Lo miró con socarronería y enseguida reparó en el hombre que estaba de pie al otro lado de la calle mientras la banda local vigilaba. El desaliñado matón, que fumaba un cigarro y permanecía apoyado en la entrada de la taberna, no le quitaba la vista de encima.

Se tocó el ala del sombrero cuando ella lo inspeccionó y le brindó una amplia sonrisa lasciva más amenazadora que amistosa. Su mirada hizo que se pusiera tensa, dándose cuenta de que era mejor que volviese dentro. No obstante, le devolvió el saludo con un rígido gesto de asentimiento, sin atreverse a demostrar falta de respeto en aquel lugar.

Por lo general no la molestaban porque sabían que no estaba allí para causar problemas, sino para ayudar a los hijos de los que ellos mismos se habían deshecho. Los pequeños residentes del orfanato estaban catalogados como huérfanos, y aunque algunos de los progenitores habían fallecido en realidad, a la mayoría de los niños simplemente los habían abandonado. Elena no sabía qué era peor.

Lo único que sabía con certeza era que tenía que sacar a esos niños de allí lo antes posible.

Había estado ocupada buscando un mejor emplazamiento para el orfanato durante el pasado año y medio, presionando a todos sus viejos amigos para que contribuyesen a la causa benéfica.

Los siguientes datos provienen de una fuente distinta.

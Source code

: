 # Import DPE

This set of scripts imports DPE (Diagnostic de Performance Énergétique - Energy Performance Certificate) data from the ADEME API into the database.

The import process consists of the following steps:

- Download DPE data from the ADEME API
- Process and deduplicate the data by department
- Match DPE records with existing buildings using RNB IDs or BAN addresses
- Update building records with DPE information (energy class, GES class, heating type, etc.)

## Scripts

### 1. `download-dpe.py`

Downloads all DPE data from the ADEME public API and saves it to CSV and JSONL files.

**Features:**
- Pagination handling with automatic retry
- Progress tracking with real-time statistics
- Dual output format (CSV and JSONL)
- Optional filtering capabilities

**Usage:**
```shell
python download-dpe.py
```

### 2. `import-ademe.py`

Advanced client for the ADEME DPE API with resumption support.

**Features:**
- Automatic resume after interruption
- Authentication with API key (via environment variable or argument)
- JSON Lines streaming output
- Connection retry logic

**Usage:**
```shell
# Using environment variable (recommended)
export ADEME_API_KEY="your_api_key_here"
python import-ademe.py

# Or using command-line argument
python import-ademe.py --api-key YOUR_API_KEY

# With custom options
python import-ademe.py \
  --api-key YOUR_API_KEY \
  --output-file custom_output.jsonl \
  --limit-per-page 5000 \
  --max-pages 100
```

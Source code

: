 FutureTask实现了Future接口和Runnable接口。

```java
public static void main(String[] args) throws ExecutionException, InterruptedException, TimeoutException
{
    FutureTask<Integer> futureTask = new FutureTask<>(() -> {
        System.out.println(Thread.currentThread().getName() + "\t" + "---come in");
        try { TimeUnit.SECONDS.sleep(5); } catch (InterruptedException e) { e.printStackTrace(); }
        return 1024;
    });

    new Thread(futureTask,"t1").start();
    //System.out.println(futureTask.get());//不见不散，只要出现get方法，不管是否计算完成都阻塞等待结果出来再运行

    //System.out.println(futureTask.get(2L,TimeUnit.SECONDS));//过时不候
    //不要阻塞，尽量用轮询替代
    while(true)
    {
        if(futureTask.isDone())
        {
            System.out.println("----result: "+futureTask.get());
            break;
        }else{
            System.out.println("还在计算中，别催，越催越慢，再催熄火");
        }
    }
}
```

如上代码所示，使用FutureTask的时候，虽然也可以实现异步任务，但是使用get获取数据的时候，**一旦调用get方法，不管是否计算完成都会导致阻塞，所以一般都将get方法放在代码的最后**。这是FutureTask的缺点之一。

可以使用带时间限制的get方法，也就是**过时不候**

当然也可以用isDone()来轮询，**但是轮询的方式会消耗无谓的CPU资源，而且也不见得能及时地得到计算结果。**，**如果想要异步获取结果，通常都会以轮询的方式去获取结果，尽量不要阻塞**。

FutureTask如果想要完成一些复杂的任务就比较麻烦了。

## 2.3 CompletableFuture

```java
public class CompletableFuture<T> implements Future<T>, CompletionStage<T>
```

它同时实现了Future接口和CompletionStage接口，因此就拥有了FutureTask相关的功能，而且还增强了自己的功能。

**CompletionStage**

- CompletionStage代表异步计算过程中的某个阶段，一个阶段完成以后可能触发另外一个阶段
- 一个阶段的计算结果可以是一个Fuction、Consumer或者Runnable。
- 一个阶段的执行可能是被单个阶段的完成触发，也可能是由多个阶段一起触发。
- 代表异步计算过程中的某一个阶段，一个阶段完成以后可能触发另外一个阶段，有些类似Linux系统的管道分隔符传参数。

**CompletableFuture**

Incluso había hallado una propiedad ideal en venta, un antiguo internado que podría haber albergado el orfanato, pero a pesar de sus esfuerzos no le alcanzaba para satisfacer la suma que pedían por ella.

«Bien, más me vale que se me ocurra algo pronto», pensó mientras Wilhelmina y ella descargaban un saco de la parte posterior del vehículo. Los jóvenes crecían muy rápido en aquel lugar y, si nadie intervenía, los muchachos como Jemmy estaban prácticamente abocados a convertirse en miembros de las violentas bandas locales.

Un destino peor, demasiado horrible como para imaginarlo, aguardaba a las bonitas chiquillas. Elena lanzó una mirada de odio por encima del hombro hacia el burdel de la esquina. A su modo de ver aquello era peor que las tabernas, pues lo que sucedía en su interior se burlaba del amor.

El amor era la única esperanza que tenían aquellos niños... o cualquier otro, para el caso.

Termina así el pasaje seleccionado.